Former Japanese prime minister reflects on issue of sex slaves at Pusan National University

Posted on : 2018-10-03 17:29 KST Modified on : 2019-10-19 20:29 KST
Yukio Hatoyama calls for renegotiation of comfort women agreement
Former Japanese Prime Minister Yukio Hatoyama speaks at Pusan National University on Oct. 2. (Kim Kwang-soo
Former Japanese Prime Minister Yukio Hatoyama speaks at Pusan National University on Oct. 2. (Kim Kwang-soo

While visiting Pusan National University (PNU) to receive an honorary doctorate of political science, former Japanese Prime Minister Yukio Hatoyama, 71, responded to South Korean President Moon Jae-in’s recent suggestion during a meeting with Japanese Prime Minister Shinzo Abe in New York that the Reconciliation and Healing Foundation should be effectively abolished.

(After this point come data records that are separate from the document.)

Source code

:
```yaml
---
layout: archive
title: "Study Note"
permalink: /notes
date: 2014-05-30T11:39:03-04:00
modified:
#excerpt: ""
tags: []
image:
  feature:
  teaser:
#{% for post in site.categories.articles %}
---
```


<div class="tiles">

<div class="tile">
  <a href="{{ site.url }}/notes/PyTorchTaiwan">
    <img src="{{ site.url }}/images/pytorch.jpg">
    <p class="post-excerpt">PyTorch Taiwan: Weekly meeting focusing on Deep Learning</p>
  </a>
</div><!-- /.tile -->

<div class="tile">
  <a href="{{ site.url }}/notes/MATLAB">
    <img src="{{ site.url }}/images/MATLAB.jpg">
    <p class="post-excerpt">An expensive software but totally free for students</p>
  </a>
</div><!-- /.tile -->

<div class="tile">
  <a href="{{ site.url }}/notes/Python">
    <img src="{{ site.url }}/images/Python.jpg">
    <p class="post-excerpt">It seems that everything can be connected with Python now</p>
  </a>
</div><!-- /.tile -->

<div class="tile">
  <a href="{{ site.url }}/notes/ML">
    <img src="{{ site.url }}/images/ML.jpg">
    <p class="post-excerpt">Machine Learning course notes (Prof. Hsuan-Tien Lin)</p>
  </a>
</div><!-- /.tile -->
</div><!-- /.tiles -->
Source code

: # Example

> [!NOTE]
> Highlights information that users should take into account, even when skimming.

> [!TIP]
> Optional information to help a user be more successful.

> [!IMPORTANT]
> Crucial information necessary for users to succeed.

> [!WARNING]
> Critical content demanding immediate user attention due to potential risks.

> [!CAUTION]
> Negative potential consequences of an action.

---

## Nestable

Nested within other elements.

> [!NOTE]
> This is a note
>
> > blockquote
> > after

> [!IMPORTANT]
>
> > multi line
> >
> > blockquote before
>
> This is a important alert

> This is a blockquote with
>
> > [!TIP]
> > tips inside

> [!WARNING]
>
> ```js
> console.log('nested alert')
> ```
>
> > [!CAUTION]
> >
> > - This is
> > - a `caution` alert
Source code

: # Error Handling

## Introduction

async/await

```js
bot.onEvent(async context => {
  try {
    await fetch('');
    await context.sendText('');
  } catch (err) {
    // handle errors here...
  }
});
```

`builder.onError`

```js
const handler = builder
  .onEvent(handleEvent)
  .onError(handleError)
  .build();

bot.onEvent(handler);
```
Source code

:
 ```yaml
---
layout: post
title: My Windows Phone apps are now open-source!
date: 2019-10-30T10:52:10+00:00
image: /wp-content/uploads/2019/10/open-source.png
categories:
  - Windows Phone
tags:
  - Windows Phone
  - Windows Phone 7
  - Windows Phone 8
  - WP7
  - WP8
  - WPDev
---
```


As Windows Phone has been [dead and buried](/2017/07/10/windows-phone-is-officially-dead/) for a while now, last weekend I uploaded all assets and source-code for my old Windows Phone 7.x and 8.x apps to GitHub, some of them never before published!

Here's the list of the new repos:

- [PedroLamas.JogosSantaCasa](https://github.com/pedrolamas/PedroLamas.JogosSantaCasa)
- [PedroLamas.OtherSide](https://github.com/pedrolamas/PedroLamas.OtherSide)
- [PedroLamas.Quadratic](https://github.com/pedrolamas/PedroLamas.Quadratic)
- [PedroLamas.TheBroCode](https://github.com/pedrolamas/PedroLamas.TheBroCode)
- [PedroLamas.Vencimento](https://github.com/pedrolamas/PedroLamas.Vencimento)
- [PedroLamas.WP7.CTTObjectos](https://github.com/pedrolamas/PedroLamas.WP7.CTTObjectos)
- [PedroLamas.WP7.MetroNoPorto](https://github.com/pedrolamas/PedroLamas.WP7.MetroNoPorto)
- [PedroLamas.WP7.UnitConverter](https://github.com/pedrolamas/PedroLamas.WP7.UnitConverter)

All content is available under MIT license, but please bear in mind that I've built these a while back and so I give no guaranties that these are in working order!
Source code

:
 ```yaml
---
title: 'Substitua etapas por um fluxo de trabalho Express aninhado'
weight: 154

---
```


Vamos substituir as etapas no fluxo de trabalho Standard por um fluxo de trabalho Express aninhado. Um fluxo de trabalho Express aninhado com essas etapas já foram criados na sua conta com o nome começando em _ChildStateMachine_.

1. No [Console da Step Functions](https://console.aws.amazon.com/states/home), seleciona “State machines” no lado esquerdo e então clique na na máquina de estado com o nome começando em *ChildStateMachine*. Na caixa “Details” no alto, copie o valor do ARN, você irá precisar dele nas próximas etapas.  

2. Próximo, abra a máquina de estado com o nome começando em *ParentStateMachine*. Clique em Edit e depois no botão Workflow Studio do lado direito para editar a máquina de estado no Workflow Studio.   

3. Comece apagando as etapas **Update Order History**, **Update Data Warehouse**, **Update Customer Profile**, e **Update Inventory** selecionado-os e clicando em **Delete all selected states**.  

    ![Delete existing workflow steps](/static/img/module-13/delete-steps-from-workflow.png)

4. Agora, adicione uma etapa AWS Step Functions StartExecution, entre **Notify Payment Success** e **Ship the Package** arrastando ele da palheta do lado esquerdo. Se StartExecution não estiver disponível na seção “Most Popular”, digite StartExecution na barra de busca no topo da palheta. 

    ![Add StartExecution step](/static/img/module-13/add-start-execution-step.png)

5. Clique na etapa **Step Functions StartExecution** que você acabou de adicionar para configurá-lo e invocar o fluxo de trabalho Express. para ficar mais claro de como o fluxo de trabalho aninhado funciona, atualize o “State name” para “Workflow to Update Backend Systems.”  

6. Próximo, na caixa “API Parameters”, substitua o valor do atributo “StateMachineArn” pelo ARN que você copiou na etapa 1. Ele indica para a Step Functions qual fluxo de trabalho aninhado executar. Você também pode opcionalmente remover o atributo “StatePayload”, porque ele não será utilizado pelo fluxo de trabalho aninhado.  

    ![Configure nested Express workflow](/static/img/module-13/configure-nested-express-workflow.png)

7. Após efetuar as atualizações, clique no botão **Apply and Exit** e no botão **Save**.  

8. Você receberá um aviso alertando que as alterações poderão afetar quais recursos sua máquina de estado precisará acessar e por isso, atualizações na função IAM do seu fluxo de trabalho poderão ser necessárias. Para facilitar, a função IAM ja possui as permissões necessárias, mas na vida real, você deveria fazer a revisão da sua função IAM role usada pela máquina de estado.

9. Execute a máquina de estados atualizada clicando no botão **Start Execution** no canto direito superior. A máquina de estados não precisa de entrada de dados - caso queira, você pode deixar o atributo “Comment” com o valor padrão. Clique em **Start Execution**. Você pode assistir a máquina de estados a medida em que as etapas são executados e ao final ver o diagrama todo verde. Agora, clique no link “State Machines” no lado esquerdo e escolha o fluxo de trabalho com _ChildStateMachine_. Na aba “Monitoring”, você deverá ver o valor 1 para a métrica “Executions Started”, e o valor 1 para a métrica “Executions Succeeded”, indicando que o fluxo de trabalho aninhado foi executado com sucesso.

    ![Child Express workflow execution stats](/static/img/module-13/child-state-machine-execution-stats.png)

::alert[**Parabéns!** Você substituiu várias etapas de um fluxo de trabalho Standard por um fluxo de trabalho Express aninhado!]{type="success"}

“The Japanese government needs to restart deliberations about its agreement with the South Korean government over the comfort women [sex slaves] for the Japanese Imperial Army,” Hatoyama said during a press conference held on the university’s third floor on Oct. 2.

The Reconciliation and Healing Foundation was established with the 1 billion yen (US$8,790,000) that the Japanese government promised to pay during an agreement about the comfort women reached by South Korean President Park Geun-hye and Japanese Prime Minister Shinzo Abe in December 2015. While some of this money was disbursed to the former comfort women, some of the women refused to accept any money.

Hatoyama offered the following explanation of why the 2015 agreement needs to be reviewed: “Prime Minister Abe did apologize at the time of the 2015 agreement, but he came across as overbearing to the Korean public [by his use of the phrase ‘irreversible’] and hurt their feelings.” The remarks appear to suggest that any agreement without a heartfelt apology by Abe is invalid.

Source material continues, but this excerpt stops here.